Multilingual Image Captioning

bhavitvyamalik · June 29, 2021, 6:02pm

We’re planning to use ViT encoder, mBART decoder and train them end-to-end for image captioning in different languages.

Model

Pre-trained ViT, mBART (will be merged soon) can be leveraged for our task.

Datasets

Currently we’re thinking of using WIT. COCO dataset can also be used but it has caption only in English language. Dataset can be changed later if we come across more suitable dataset for this task.

Available training scripts

Since this is a Seq2Seq model, the run_summarization_flax.py script can be used for training this model with some modifications.

(Optional) Desired project outcome

Our end use case would be to run this model on a video clip or movie and make it like an accessibility tool for visually challenged people. This can be showcased with a streamlit or gradio app.

We’re also planning to benchmark its zero-shot performance on VizWiz

(Optional) Challenges

-Training encoder-decoder model end-to-end in FLAX/JAX will require some effort
-Data Processing incase new datasets are available only in English

gchhablani · June 29, 2021, 6:07pm

I am in

@abheesht @Vaibhavbrkn @nilshoehing have also shown interest in this sheet: JAX/Flax Vision-and-Language Projects - Google Sheets

Others are welcome to join!

nilshoehing · June 29, 2021, 6:19pm

Yes, I am also in!

knilakshan20 · June 30, 2021, 3:45am

I am also in

Monda · June 30, 2021, 4:10am

consider me on this

rays2pix · June 30, 2021, 4:48am

I am interested in this task.

rays2pix · June 30, 2021, 4:50am

We can also use this dataset GitHub - bharathichezhiyan/multimodalmachinetranslation-Tamil: Multilingual Multimodal Machine Translation for Dravidian Languages utilizing Phonetic Transcription

abheesht · June 30, 2021, 8:45am

Yep, I’m in, @bhavitvyamalik, @gchhablani

valhalla · June 30, 2021, 10:13am

Great Idea!

One important thing is to define the scope of the project, specifically which and how many languages to use. We should decide this based on the time and compute constraint so that the project can be finished in time

It’s also possible to use other multilingual models like mBERT of XLM-ROBERTa, but as those are encoder-only models we will need to add a cross-attention layer in it.
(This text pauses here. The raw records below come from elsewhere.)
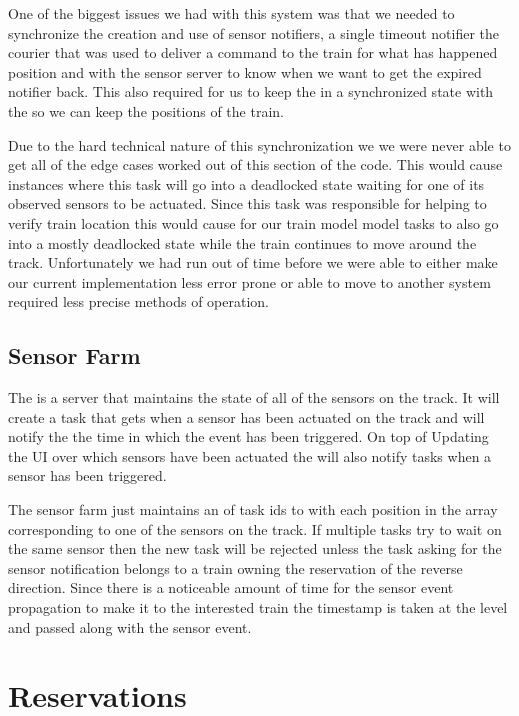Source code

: \documentclass[pdftex,10pt,a4paper]{article}
\begin{document}
One of the biggest issues we had with this system was that we needed to
synchronize the creation and use of sensor notifiers, a single timeout notifier
the courier that was used to deliver a command to the train for what has
happened position and with the sensor server to know when we want to get the
expired notifier back. This also required for us to keep the
 in a synchronized state with the  so we
can keep the positions of the train.

Due to the hard technical nature of this synchronization we we were never able
to get all of the edge cases worked out of this section of the code. This would
cause instances where this task will go into a deadlocked state waiting for one
of its observed sensors to be actuated. Since this task was responsible for
helping to verify train location this would cause for our train model model
tasks to also go into a mostly deadlocked state while the train continues to
move around the track. Unfortunately we had run out of time before we were able
to either make our current implementation less error prone or able to move to
another system required less precise methods of operation.

\subsection*{Sensor Farm}

The  is a server that maintains the state of all of the
sensors on the track. It will create a task  that gets when
a sensor has been actuated on the track and will notify the 
the time in which the event has been triggered. On top of Updating the UI over
which sensors have been actuated the  will also notify tasks
when a sensor has been triggered.

The sensor farm just maintains an of task ids to with each position in the
array corresponding to one of the sensors on the track. If multiple tasks try
to wait on the same sensor then the new task will be rejected unless the task
asking for the sensor notification belongs to a train owning the reservation of
the reverse direction. Since there is a noticeable amount of time for the
sensor event propagation to make it to the interested train the timestamp is
taken at the  level and passed along with the sensor event.

\section*{Reservations}
\end{document}
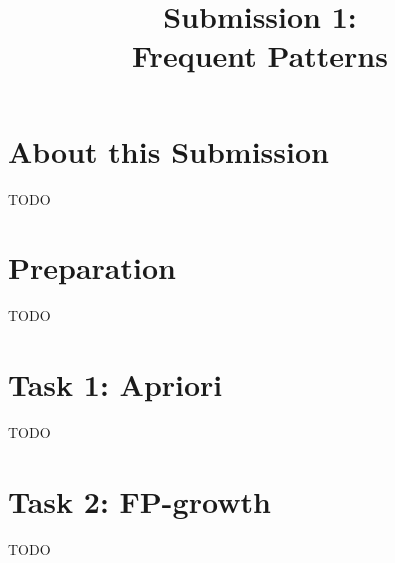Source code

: \documentclass[
english,
smallborders
]{i6prcsht}
\begin{document}
\title{Submission 1: \\ Frequent Patterns}
\maketitle
\vspace*{-2cm}

\section*{About this Submission}

TODO

\section*{Preparation}

TODO

\section*{Task 1: Apriori}

TODO

\section*{Task 2: FP-growth}

TODO
\end{document}
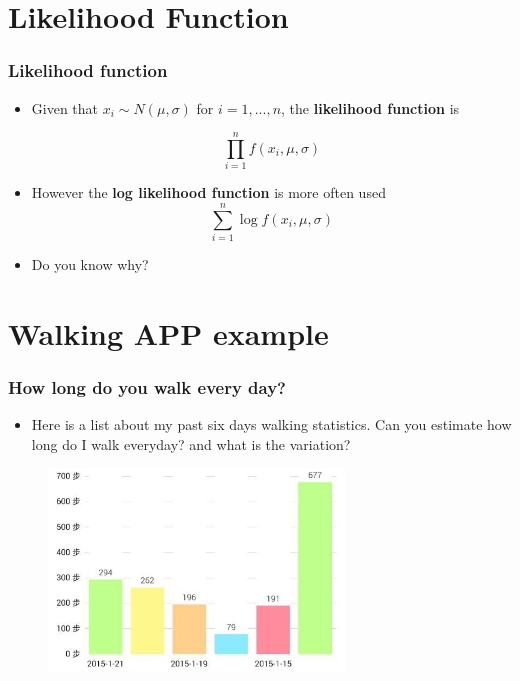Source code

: \documentclass[10pt]{beamer}
\begin{document}
\section{Likelihood Function}
\begin{frame}
  \frametitle{Likelihood function}

  \begin{itemize}
  \item Given that $x_i\sim N(\mu,\sigma)$ for $i=1,...,n$, the
    \textbf{likelihood function} is

    \begin{equation*}
      \prod_{i=1}^n f(x_i,\mu,\sigma)
    \end{equation*}

  \item However the \textbf{log likelihood function} is more often used
    \begin{equation*}
      \sum_{i=1}^n \log f(x_i,\mu,\sigma)
    \end{equation*}

  \item Do you know why?

  \end{itemize}
\end{frame}


\section{Walking APP example}

\begin{frame}
  \frametitle{How long do you walk every day?}

  \begin{itemize}
  \item Here is a list about my past six days walking statistics. Can you estimate how
    long do I walk everyday? and what is the variation?

  \end{itemize}

    \begin{figure}
      \includegraphics[width=0.7\textwidth]{walking2}
    \end{figure}

\end{frame}
\end{document}
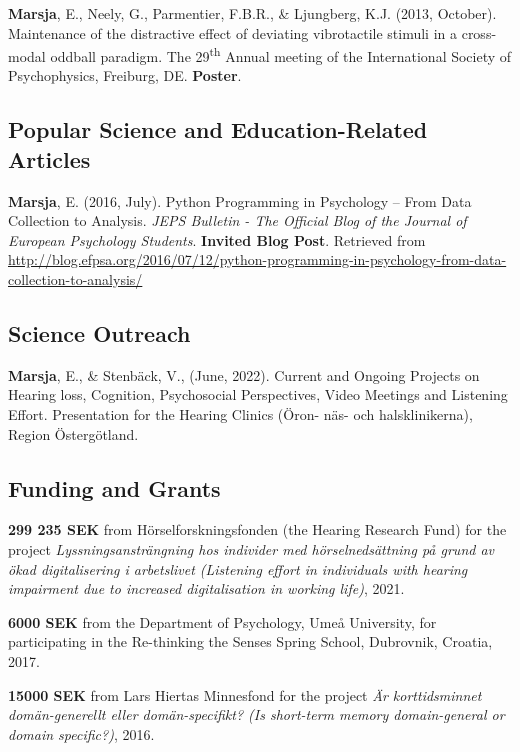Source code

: \documentclass[]{article}
\begin{document}
\textbf{Marsja}, E., Neely, G., Parmentier, F.B.R., \& Ljungberg, K.J.
(2013, October). Maintenance of the distractive effect of deviating
vibrotactile stimuli in a cross-modal oddball paradigm. The
29\textsuperscript{th} Annual meeting of the International Society of
Psychophysics, Freiburg, DE. \textbf{Poster}.

\hypertarget{popular-science-and-education-related-articles}{%
\subsection{Popular Science and Education-Related
Articles}\label{popular-science-and-education-related-articles}}

\textbf{Marsja}, E. (2016, July). Python Programming in Psychology --
From Data Collection to Analysis. \emph{JEPS Bulletin - The Official
Blog of the Journal of European Psychology Students}. \textbf{Invited
Blog Post}. Retrieved from \sloppy
\url{http://blog.efpsa.org/2016/07/12/python-programming-in-psychology-from-data-collection-to-analysis/}

\hypertarget{science-outreach}{%
\subsection{Science Outreach}\label{science-outreach}}

\textbf{Marsja}, E., \& Stenbäck, V., (June, 2022). Current and Ongoing
Projects on Hearing loss, Cognition, Psychosocial Perspectives, Video
Meetings and Listening Effort. Presentation for the Hearing Clinics
(Öron- näs- och halsklinikerna), Region Östergötland.

\hypertarget{funding-and-grants}{%
\subsection{Funding and Grants}\label{funding-and-grants}}

\textbf{299 235 SEK} from Hörselforskningsfonden (the Hearing Research
Fund) for the project \emph{Lyssningsansträngning hos individer med
hörselnedsättning på grund av ökad digitalisering i arbetslivet
(Listening effort in individuals with hearing impairment due to
increased digitalisation in working life)}, 2021.

\textbf{6000 SEK} from the Department of Psychology, Umeå University,
for participating in the Re-thinking the Senses Spring School,
Dubrovnik, Croatia, 2017.

\textbf{15000 SEK} from Lars Hiertas Minnesfond for the project \emph{Är
korttidsminnet domän-generellt eller domän-specifikt? (Is short-term
memory domain-general or domain specific?)}, 2016.
\end{document}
I’m officially defining this project!
Added you the team @bhavitvyamalik , @gchhablani , @nilshoehing , @knilakshan20 , @Monda , @rays2pix , @abheesht , @Vaibhavbrkn

Let me know if you have any comments

asharma85 · July 2, 2021, 11:13am

Hey all
I am a beginner with Transformers and FLAX and want to get into Transformers via a project. Basically I would like to be able to work on getting a minimal training pipeline built and a model trained using HuggingFace’s infra

I have sufficient background in CV and Deep Learning (Object detection.Semantic Seg etc via SSD, U-Net) in the autonomous driving space
I do like this idea and would like to sign up. Do you think I can help out in some way?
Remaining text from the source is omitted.